When you’ve been in an industry for more than 20 years, you build up a fair bank of things you wish you’d known when you first started in that industry. This chapter covers off items that weren’t worthy of an entire chapter, but that I consider to be ‘savvy veteran advice’ that can stop you making some of the mistakes I did in the early days.
HOW TO BE WRONG
The best time to admit you’re wrong is as soon as you realize that you are wrong. Digging in your heels and escalating a debate when you know you’re wrong is bad for your professional reputation, for your team’s harmony, and for people’s opinion of you.
The key to graceful acceptance of being wrong is to always keep your mind open to the possibility that you are wrong. There is so much scope for knowledge gaps in the IT profession, this should always be a possibility in your mind. Technology is complex. Even when technology is well-understood, the way technology is implemented can leave gaps in your understanding of how something works.

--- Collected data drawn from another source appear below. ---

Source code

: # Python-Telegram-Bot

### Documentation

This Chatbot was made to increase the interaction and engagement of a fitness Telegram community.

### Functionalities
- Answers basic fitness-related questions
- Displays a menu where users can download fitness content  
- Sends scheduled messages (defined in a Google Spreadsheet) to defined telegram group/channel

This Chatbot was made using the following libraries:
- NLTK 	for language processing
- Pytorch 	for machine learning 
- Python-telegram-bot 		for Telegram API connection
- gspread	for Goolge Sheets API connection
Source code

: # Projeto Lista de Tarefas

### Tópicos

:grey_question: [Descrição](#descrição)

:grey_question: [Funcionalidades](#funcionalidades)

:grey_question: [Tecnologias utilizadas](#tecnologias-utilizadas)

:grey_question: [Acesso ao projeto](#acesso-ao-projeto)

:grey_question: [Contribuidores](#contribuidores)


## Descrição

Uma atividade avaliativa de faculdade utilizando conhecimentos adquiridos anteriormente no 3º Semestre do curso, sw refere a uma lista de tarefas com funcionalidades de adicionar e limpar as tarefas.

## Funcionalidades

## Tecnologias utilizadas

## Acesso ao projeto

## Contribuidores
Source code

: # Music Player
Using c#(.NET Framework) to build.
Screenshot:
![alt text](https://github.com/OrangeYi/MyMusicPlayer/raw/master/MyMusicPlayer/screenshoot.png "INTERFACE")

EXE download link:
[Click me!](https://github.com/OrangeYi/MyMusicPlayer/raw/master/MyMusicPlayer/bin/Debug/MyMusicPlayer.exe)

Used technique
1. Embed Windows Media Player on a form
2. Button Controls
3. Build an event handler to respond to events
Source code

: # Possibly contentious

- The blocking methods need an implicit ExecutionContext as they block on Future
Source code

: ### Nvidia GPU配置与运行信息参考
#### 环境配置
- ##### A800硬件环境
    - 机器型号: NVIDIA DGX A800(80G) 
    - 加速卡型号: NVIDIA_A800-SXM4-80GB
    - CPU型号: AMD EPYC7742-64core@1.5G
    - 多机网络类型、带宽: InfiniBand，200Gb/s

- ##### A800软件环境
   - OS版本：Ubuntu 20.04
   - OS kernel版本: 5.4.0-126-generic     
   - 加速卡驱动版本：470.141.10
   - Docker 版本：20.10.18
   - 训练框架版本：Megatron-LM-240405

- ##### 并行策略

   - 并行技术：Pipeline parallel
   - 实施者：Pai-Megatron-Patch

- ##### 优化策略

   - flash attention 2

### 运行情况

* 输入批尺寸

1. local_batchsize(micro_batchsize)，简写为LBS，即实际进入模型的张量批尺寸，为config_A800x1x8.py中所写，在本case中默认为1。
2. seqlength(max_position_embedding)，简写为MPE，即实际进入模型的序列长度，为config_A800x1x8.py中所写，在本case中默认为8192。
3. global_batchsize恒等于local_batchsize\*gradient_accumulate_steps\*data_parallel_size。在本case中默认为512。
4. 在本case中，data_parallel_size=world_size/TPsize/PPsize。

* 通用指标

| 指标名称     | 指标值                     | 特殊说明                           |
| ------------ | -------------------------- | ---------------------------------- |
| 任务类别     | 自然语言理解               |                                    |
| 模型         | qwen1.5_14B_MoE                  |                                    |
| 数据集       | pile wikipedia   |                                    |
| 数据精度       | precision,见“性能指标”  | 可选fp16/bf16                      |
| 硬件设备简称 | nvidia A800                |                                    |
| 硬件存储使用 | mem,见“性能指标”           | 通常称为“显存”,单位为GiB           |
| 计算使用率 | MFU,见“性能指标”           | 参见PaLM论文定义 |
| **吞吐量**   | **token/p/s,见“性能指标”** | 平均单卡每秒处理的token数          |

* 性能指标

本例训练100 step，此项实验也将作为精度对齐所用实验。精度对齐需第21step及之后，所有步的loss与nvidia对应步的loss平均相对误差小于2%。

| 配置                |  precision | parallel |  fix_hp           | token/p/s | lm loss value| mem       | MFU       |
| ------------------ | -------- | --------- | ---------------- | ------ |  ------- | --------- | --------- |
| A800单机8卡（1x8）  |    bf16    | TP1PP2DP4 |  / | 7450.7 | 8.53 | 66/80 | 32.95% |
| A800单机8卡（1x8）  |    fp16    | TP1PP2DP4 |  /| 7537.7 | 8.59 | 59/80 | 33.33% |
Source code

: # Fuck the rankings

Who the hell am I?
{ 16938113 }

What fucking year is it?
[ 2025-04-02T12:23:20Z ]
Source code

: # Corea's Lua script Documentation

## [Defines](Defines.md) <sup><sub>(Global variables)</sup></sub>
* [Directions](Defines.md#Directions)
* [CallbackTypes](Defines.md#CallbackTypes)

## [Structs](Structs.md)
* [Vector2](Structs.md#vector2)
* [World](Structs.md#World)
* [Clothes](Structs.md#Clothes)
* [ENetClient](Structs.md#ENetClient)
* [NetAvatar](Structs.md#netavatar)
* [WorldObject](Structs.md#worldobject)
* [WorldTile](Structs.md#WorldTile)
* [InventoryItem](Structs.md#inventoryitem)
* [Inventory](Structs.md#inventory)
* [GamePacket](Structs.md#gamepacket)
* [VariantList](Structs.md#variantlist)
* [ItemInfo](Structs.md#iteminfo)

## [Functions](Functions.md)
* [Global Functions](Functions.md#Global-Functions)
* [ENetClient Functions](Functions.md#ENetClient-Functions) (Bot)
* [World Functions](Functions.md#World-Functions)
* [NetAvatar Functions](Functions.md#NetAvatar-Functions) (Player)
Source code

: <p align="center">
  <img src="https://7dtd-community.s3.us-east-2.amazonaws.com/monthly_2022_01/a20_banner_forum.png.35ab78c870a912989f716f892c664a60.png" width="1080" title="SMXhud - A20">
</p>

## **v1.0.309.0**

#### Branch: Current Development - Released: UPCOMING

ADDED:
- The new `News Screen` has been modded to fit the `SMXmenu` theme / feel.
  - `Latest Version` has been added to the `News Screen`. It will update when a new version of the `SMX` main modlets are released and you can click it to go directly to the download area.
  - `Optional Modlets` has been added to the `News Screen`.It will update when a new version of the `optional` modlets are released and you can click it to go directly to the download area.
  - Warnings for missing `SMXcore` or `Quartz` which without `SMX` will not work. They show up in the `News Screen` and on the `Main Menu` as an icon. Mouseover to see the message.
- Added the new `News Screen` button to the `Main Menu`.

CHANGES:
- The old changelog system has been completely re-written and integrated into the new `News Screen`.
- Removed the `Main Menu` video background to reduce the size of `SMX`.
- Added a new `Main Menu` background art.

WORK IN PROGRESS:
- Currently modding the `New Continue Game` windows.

By keeping an open mind, you can have calm and respectful discussions about a problem without painting yourself into a corner. Avoid using inflammatory language that makes you and the other parties want to double down on your opinions. Keep things friendly and non-threatening by using phrases such as “My understanding of that is …” and “In the past when I’ve seen this happen, it has been ….”
When you learn new facts that make you realize you’re wrong, you can genuinely thank the other person without feeling like they have won some sort of intellectual victory over you. Use phrases such as “I was never sure exactly how that fit together, thank you for clearing that up.”
It’s also good to remember that being wrong is a natural part of your daily work in finding the right answers to problems. When investigating problems you will have to go through a process of elimination. Of the ten possible solutions to a problem, the faster you can identify the nine that are wrong, the sooner you will arrive at the solution that is correct.
So get used to being wrong. And build a reputation of admitting when you are wrong. Nobody will keep score. Quite the contrary. Most people would prefer to work with someone open-minded and willing to accept their own knowledge gaps.
Technical debt is the cost, usually measured in time, of additional rework that accumulates when you choose an easy solution to a problem instead of a better solution that would take longer to implement. In other words, the time you save today is a debt that needs to be repaid in the future.
Sometimes technical debt is necessary and desirable. Today’s ‘quick fix’ may be important to restore service to a critical business system. The problem is when the quick fix becomes the permanent solution. Like a bad loan with a high interest rate, technical debt tends to grow if not paid off quickly.
Technical debt adds constraints to future work. If you want to make a change in the future, but first you need to do the rework on your previously implemented easy fixes, it makes it harder to find the time and resources to make the new change. Eventually, you start to feel like it’s impossible to get anything done at all due to decisions made in the past. Some of those decisions will be yours. Some will have been made by your superiors, or your predecessors, and were out of your control. You might even resent them for making those decisions, even though they may have been necessary due to constraints at the time.
The first solution for technical debt is to quit your job. This is the easy solution. You get to walk away from the problems and get a fresh start at a new job. Or at least, that’s how it seems. There is a risk that your new job will be saddled with even more technical debt than your last job. That won’t be immediately obvious. Technical debt tends to reveal itself slowly as you work in a new environment and try to make changes and improvements. And if the employees who made the decisions that caused that technical debt are not still working there, you’ll have limited information about what problems and constraints led to that situation in the first place.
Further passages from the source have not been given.